In the late 1960s spousal mutuality of payment was legislated by Canada in divorce, and later by the provinces. Some of the provinces still maintain conduct provisions, including New Brunswick, Alberta, Newfoundland, Nova Scotia, Ontario and PEI. Some of these provisions limit consideration of conduct and refer to a "gross repudiation of the marriage" as a basis of refusal or diminishing the amount of support. In Canada, Québec, Saskatchewan, BC and Manitoba are either silent on conduct or expressly rule out consideration of it. In a divorce action, in which the vast majority of support applications are made, the rules determining support automatically follow the provision of the Divorce Act (Canada) 1985 and conduct is excluded as a consideration. Alimony is also provided for in provincial domestic relations statutes such that a person does not have to rely only on the Divorce Act to claim spousal support.
The method of payment is usually periodic, being either a weekly or monthly amount. It can be a lump sum depending on the circumstances, but cannot be used to redistribute property. Periodic spousal support made pursuant to a separation agreement or a court order is taxable to the recipient and deductible by the payor.
The court, in arriving at both amount of and entitlement to a support payment, is required to consider the condition, means, needs and other circumstances of the parties. Factors such as the length of cohabitation, the functions each performed and the economic arrangements concerning children must be considered. In addition, the economic advantage or disadvantage of marriage or its breakdown, the relieving of any economic hardship arising from the marriage and the promotion of self-sufficiency are objectives the court should consider. The leading examples of judicial interpretation of the spousal support provisions of the current Divorce Act are the Moge and Bracklow decisions of the Supreme Court of Canada.

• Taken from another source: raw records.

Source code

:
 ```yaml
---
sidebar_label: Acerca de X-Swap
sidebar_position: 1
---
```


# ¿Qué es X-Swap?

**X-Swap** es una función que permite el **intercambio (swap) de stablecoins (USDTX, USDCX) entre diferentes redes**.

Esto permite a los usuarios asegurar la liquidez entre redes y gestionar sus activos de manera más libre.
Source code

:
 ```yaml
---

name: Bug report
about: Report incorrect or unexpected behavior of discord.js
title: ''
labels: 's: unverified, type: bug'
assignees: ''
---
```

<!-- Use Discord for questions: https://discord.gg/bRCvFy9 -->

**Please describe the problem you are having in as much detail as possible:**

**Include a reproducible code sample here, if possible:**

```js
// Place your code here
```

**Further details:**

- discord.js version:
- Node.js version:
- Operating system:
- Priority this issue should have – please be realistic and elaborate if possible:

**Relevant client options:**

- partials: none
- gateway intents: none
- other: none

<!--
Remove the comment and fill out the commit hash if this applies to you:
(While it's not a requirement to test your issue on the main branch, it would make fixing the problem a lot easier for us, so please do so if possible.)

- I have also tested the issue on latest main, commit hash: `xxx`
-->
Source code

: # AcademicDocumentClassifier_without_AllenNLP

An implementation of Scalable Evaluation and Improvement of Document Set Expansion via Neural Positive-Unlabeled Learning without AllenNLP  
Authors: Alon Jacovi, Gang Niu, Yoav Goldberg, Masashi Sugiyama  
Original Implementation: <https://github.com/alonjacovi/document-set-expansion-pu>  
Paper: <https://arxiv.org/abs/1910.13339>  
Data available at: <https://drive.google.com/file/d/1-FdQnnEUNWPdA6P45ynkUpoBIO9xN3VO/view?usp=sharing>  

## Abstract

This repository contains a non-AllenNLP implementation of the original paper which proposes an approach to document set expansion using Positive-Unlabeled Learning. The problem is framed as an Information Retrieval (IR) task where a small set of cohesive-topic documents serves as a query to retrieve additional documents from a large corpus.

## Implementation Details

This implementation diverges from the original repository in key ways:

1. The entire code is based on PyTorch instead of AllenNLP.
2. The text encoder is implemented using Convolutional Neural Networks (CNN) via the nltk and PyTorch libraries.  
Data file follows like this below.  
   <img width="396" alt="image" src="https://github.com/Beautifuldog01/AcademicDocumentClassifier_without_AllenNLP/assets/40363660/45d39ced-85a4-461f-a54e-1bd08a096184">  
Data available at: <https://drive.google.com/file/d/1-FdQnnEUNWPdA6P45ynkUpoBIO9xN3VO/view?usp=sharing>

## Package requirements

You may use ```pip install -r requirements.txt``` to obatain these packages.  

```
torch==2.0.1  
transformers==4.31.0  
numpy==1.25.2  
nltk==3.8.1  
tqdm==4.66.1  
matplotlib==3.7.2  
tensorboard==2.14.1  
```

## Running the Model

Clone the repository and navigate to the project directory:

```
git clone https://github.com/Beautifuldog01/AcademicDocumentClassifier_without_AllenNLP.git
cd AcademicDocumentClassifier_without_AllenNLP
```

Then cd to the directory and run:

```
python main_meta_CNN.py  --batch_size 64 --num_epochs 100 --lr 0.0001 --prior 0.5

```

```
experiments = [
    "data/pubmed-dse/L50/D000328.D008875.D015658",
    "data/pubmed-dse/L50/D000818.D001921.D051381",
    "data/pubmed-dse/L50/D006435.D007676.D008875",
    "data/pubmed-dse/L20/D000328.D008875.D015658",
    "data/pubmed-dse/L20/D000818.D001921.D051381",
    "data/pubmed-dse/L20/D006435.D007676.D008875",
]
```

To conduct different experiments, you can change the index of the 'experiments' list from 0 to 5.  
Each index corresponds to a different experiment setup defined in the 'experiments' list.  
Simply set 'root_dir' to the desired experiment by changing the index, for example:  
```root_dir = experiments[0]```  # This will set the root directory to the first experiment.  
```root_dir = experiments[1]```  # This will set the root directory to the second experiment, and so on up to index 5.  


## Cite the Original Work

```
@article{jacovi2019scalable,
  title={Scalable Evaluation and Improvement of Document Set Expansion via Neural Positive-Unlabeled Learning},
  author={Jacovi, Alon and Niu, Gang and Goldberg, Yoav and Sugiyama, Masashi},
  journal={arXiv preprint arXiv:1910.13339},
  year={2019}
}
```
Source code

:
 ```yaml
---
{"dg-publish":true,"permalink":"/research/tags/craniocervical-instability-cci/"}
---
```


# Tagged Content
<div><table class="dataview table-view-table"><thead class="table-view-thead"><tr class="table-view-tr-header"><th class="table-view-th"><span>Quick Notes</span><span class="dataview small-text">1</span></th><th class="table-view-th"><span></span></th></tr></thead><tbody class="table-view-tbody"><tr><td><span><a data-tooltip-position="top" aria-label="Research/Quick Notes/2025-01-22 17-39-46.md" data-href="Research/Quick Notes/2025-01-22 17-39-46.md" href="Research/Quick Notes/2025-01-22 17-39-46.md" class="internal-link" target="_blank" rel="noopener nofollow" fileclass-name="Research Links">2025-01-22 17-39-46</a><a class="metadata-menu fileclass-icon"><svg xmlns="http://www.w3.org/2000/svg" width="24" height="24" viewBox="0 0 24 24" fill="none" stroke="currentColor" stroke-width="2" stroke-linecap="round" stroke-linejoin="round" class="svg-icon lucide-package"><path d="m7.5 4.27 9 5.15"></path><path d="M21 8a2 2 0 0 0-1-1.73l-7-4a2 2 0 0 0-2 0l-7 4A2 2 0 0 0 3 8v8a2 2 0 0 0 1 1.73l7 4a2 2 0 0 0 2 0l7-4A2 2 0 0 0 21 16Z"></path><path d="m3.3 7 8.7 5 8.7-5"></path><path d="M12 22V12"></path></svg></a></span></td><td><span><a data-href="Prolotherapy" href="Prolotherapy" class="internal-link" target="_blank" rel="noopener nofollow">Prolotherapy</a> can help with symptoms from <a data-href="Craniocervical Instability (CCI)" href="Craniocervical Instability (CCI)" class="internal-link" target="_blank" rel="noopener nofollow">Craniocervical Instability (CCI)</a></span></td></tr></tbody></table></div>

Although all Family Law legislation in Canada and the provinces is now gender neutral, over 98% of all spousal support orders are granted in favour of the wife mainly because, after a long marriage, the courts recognize the relative economic disadvantage of a woman who has no remunerative occupation because of homemaking. It is difficult to obtain a support order for a fixed term when this consideration is present. Termination of a spousal support order is automatic only on the death of the recipient. It may continue even after the death of the payor or the recipient remarrying or cohabiting with another person. The court will again consider the various factors on an application to end support.
Often, couples whose marriage was breaking down would, in an effort to settle various issues including spousal support, make agreements waiving any claim to support by setting limits on both the amount and duration of the support. Often the spouse who was the recipient or who had waived their spousal support rights would seek to step outside the agreement to change the spousal support arrangements.
The strength of such agreements has been subject to changing trends in judicial thinking over the last 25 years. Initially, the courts were very reluctant to set these agreements aside, favouring a clean break in the affairs between spouses. The clean-break approach came to be de-emphasized by the courts that took the position that they had wide latitude to rewrite the agreements. With the issuance of the Miglin decision in early 2003, the Supreme Court of Canada rejected both of the earlier approaches in favour of a new approach that places emphasis on vulnerability during the negotiation of the agreement and on whether the agreement is in substantial compliance with the objectives of spousal support as defined by the Divorce Act. Spousal support agreements will become more durable as a result of the Miglin decision.